What’s the one animal you want to see most? The one that would make today’s game drive a "win" for you?
This was the question, posed by my friend, I pondered over breakfast at the Kichaka Game Lodge on the morning of our last day. Having previously experienced mostly mud and rain (though it was a fun adventure) I knew that this was our last chance to see the wild animals. The weather was finally cooperating and so it was time to throw in my vote for the animal I really, really wanted to see in the wild.
Giraffe. It actually wasn’t all that tough a decision for me. The cats are cool (and we did see some of those, too), but giraffes are so incredibly strange to me that seeing one in the wild was the coolest option I could think of. It took all of three minutes for that desire to be satisfied.
We cleared the gates out of the lodge and started up the road to the reserve. About 500 meters in to the drive the road was blocked by a half dozen or so giraffes, calmly eating their breakfast from the brush alongside the road. Awesome.
Eventually they cleared the road (it is their land, not ours, so we just waited for them) and headed up into the main entrance of the reserve to see what other animals were around. A couple minutes later the CB radio crackled to life with the voice of one of the other guides indicating that they’d spotted cheetahs on the move. As it turns out, these cheetahs were hanging out at the same place we were the day prior as we were trying to rescue our truck out of the mud adjacent to an antelope carcass. Much as we had joked over drinks the night before about eyes in bush, staring at us as we worked to free the vehicle, it turns out they really were there. Good thing we didn’t try to eat the antelope, I suppose.
The cheetahs – a mother and two cubs – were on the move from that kill site. Their route took them down a hill, across a road and into the brush on the far side of that small valley. Fortunately for us that road just happened to be where we were stationed. These amazing, graceful, deadly animals pretty much walked directly in front of us. Beautiful.
Next up on our list of sightings was the elephant, a huge and surprisingly graceful animal. This was the "winner" animal of my friend and so, in the span of about an hour, we were both rather sated from a spotting perspective. Not that we were about to object to seeing any other animals, of course.
We left the elephant for a while as he headed into the woods and we drove on for our morning tea break. As we came back onto the main road the elephant had reappeared and was munching on some lunch. We were chatting with Geoff, our guide, about the behavior of the elephant and the animals in general and, before we knew what happened, the six ton beast was more or less next to our truck. It had approached in near silence and it moved on with similar stealth. More than anything, its ability to move so quietly was truly amazing.
With the elephant now gone back into the woods it was time to spot a few other species.
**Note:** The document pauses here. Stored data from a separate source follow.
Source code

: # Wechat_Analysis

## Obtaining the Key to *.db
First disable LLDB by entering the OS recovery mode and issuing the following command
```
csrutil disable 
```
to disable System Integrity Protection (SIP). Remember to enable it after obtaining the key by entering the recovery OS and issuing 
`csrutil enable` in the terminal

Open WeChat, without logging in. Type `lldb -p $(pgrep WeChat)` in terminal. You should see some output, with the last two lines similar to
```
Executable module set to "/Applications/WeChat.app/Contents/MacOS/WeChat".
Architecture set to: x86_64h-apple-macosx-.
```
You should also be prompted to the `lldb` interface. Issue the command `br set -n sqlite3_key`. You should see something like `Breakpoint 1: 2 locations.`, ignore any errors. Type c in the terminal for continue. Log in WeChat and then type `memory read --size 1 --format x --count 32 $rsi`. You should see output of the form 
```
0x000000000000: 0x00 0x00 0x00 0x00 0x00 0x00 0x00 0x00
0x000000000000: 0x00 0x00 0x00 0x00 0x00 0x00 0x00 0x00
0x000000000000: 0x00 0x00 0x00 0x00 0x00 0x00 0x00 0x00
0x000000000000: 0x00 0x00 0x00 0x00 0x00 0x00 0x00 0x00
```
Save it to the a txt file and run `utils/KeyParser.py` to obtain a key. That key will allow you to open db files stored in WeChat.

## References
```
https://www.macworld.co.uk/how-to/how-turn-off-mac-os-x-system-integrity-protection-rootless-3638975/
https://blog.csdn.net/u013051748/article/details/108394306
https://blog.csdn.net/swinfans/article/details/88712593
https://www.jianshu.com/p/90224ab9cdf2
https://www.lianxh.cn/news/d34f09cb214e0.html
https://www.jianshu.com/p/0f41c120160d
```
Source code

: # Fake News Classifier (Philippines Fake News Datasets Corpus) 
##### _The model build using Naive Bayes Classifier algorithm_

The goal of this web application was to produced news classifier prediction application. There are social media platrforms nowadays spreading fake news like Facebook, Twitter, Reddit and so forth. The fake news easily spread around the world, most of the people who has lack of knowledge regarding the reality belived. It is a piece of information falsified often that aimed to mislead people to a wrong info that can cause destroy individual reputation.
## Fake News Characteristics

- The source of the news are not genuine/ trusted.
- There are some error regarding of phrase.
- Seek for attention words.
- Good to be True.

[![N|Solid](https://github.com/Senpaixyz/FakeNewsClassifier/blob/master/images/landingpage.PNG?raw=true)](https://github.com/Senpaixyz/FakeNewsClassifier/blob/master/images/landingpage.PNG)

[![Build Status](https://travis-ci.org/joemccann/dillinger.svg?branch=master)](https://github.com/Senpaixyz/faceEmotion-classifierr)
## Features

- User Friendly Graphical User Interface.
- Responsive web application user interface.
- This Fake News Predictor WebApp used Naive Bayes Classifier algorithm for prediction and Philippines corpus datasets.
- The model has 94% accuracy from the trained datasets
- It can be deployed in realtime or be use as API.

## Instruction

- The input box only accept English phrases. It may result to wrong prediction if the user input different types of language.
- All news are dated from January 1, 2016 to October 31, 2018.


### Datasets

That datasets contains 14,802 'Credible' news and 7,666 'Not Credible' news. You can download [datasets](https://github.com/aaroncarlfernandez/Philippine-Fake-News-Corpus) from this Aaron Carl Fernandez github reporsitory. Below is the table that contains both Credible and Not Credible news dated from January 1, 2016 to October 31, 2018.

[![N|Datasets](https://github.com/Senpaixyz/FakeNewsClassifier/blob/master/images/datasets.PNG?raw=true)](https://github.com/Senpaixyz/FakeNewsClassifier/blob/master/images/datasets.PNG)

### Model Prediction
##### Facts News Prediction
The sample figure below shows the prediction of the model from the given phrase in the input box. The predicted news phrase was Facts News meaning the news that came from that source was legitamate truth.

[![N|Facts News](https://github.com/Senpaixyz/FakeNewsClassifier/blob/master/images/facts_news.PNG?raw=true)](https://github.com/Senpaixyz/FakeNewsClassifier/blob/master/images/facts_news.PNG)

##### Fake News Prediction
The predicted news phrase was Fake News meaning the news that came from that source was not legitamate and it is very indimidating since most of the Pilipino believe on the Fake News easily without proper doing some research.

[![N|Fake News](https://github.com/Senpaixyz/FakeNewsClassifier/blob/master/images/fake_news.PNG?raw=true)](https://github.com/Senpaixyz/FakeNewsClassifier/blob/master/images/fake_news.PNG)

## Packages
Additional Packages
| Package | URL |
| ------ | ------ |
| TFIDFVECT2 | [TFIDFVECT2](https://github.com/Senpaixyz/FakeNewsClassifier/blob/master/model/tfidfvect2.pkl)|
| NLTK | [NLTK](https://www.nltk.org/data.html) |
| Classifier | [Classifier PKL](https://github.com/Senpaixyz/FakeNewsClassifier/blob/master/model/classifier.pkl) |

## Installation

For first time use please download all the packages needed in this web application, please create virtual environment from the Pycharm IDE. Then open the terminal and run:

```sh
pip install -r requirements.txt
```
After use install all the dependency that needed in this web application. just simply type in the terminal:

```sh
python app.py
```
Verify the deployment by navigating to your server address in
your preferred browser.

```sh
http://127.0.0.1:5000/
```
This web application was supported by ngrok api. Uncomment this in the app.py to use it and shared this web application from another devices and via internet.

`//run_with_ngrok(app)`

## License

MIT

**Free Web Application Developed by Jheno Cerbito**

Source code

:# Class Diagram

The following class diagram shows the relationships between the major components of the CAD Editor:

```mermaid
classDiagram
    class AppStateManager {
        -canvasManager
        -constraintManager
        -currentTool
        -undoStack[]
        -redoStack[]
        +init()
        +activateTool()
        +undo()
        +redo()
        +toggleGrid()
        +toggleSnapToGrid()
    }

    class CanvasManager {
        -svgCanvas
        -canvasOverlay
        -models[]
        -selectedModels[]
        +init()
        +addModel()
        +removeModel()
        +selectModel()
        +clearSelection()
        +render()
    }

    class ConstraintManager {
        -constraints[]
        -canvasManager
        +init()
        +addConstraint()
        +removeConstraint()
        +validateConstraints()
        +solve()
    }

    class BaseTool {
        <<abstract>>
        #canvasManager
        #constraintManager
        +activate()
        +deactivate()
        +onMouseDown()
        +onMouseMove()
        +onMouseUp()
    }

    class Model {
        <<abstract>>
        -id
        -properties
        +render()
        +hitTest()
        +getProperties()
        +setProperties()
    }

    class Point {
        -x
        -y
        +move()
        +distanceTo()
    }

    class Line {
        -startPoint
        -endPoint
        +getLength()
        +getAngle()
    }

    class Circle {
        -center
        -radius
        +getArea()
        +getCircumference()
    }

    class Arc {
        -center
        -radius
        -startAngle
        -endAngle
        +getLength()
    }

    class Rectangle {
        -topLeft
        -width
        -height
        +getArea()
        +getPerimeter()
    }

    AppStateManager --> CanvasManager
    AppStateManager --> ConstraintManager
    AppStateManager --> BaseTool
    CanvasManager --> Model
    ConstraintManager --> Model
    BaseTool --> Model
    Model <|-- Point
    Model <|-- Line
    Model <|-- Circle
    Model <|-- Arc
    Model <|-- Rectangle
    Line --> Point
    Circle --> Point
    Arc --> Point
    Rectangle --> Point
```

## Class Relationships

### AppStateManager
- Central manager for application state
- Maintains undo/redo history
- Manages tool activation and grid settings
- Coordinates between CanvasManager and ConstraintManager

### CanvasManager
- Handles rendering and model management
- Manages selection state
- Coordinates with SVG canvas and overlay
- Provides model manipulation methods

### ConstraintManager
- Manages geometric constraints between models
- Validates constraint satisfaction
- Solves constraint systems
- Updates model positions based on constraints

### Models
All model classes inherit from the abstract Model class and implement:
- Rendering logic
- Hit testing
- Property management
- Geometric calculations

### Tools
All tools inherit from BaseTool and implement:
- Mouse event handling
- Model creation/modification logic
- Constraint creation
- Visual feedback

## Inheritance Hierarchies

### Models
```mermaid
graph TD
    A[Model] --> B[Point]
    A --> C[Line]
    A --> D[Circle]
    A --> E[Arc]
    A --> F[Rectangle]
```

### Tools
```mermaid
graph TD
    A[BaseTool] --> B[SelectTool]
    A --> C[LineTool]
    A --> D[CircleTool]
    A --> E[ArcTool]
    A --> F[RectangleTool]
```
Antelopes by the dozens, just waiting to be a meal for one of the larger beasts. Ostrich, too, though no heads buried. We saw some warthogs but they were skittish and didn’t pose for pictures.
In the end, the big missing beast was the lion. We saw tracks a number of times but they weren’t coming out to play and if they do not want to be found they almost certainly will not be. Just gives me an excuse to have to go back, I suppose.